**Goal of the exercise**
Reproduce each entry below exactly as it appears.
------------
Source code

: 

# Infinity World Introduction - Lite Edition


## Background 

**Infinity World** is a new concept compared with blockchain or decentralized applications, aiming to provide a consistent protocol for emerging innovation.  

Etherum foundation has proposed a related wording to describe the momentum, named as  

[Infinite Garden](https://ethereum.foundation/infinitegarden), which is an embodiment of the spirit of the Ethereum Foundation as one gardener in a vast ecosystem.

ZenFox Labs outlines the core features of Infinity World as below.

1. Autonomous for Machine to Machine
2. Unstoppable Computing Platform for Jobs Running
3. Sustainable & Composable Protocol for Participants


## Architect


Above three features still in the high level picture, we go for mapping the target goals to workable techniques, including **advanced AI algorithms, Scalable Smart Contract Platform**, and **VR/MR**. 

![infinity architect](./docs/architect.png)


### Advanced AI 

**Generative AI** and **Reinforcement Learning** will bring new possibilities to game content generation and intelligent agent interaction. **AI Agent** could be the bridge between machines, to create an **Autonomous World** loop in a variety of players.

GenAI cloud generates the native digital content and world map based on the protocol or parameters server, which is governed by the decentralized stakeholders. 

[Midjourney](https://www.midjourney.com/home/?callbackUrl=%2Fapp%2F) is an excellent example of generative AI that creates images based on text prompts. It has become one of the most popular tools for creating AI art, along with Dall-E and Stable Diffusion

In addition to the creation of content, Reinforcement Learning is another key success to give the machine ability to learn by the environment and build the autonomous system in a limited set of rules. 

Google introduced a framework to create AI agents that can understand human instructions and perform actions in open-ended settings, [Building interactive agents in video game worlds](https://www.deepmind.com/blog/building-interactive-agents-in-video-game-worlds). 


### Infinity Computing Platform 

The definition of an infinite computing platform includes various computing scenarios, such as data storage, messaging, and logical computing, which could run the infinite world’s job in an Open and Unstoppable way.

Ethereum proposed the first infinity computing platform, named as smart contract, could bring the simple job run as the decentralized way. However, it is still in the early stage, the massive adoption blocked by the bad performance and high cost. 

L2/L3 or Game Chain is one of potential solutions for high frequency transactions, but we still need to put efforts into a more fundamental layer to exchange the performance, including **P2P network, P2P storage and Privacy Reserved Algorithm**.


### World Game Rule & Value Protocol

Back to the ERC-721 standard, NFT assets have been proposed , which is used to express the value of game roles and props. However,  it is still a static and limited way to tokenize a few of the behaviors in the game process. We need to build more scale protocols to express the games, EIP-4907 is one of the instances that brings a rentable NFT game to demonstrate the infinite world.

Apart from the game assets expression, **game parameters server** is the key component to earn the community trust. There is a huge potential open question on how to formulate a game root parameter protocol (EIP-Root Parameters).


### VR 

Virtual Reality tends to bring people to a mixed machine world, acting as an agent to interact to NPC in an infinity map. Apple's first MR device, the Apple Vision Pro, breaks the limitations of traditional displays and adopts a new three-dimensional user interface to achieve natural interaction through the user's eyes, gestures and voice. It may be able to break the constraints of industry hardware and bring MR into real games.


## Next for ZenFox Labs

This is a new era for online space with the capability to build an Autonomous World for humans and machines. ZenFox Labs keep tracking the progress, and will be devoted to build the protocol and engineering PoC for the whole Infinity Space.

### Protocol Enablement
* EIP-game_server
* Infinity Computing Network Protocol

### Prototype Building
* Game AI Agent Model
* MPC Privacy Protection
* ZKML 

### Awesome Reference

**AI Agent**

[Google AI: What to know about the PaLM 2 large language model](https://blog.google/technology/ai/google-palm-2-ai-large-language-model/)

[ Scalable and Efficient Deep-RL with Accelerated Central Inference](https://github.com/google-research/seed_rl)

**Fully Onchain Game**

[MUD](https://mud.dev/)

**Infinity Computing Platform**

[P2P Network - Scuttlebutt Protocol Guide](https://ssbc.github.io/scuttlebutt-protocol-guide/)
------------
**Expected output**
Source code

: 

# Infinity World Introduction - Lite Edition


## Background 

**Infinity World** is a new concept compared with blockchain or decentralized applications, aiming to provide a consistent protocol for emerging innovation.  

Etherum foundation has proposed a related wording to describe the momentum, named as  

[Infinite Garden](https://ethereum.foundation/infinitegarden), which is an embodiment of the spirit of the Ethereum Foundation as one gardener in a vast ecosystem.

ZenFox Labs outlines the core features of Infinity World as below.

1. Autonomous for Machine to Machine
2. Unstoppable Computing Platform for Jobs Running
3. Sustainable & Composable Protocol for Participants


## Architect


Above three features still in the high level picture, we go for mapping the target goals to workable techniques, including **advanced AI algorithms, Scalable Smart Contract Platform**, and **VR/MR**. 

![infinity architect](./docs/architect.png)


### Advanced AI 

**Generative AI** and **Reinforcement Learning** will bring new possibilities to game content generation and intelligent agent interaction. **AI Agent** could be the bridge between machines, to create an **Autonomous World** loop in a variety of players.

GenAI cloud generates the native digital content and world map based on the protocol or parameters server, which is governed by the decentralized stakeholders. 

[Midjourney](https://www.midjourney.com/home/?callbackUrl=%2Fapp%2F) is an excellent example of generative AI that creates images based on text prompts. It has become one of the most popular tools for creating AI art, along with Dall-E and Stable Diffusion

In addition to the creation of content, Reinforcement Learning is another key success to give the machine ability to learn by the environment and build the autonomous system in a limited set of rules. 

Google introduced a framework to create AI agents that can understand human instructions and perform actions in open-ended settings, [Building interactive agents in video game worlds](https://www.deepmind.com/blog/building-interactive-agents-in-video-game-worlds). 


### Infinity Computing Platform 

The definition of an infinite computing platform includes various computing scenarios, such as data storage, messaging, and logical computing, which could run the infinite world’s job in an Open and Unstoppable way.

Ethereum proposed the first infinity computing platform, named as smart contract, could bring the simple job run as the decentralized way. However, it is still in the early stage, the massive adoption blocked by the bad performance and high cost. 

L2/L3 or Game Chain is one of potential solutions for high frequency transactions, but we still need to put efforts into a more fundamental layer to exchange the performance, including **P2P network, P2P storage and Privacy Reserved Algorithm**.


### World Game Rule & Value Protocol

Back to the ERC-721 standard, NFT assets have been proposed , which is used to express the value of game roles and props. However,  it is still a static and limited way to tokenize a few of the behaviors in the game process. We need to build more scale protocols to express the games, EIP-4907 is one of the instances that brings a rentable NFT game to demonstrate the infinite world.

Apart from the game assets expression, **game parameters server** is the key component to earn the community trust. There is a huge potential open question on how to formulate a game root parameter protocol (EIP-Root Parameters).


### VR 

Virtual Reality tends to bring people to a mixed machine world, acting as an agent to interact to NPC in an infinity map. Apple's first MR device, the Apple Vision Pro, breaks the limitations of traditional displays and adopts a new three-dimensional user interface to achieve natural interaction through the user's eyes, gestures and voice. It may be able to break the constraints of industry hardware and bring MR into real games.


## Next for ZenFox Labs

This is a new era for online space with the capability to build an Autonomous World for humans and machines. ZenFox Labs keep tracking the progress, and will be devoted to build the protocol and engineering PoC for the whole Infinity Space.

### Protocol Enablement
* EIP-game_server
* Infinity Computing Network Protocol

### Prototype Building
* Game AI Agent Model
* MPC Privacy Protection
* ZKML 

### Awesome Reference

**AI Agent**

[Google AI: What to know about the PaLM 2 large language model](https://blog.google/technology/ai/google-palm-2-ai-large-language-model/)

[ Scalable and Efficient Deep-RL with Accelerated Central Inference](https://github.com/google-research/seed_rl)

**Fully Onchain Game**

[MUD](https://mud.dev/)

**Infinity Computing Platform**

[P2P Network - Scuttlebutt Protocol Guide](https://ssbc.github.io/scuttlebutt-protocol-guide/)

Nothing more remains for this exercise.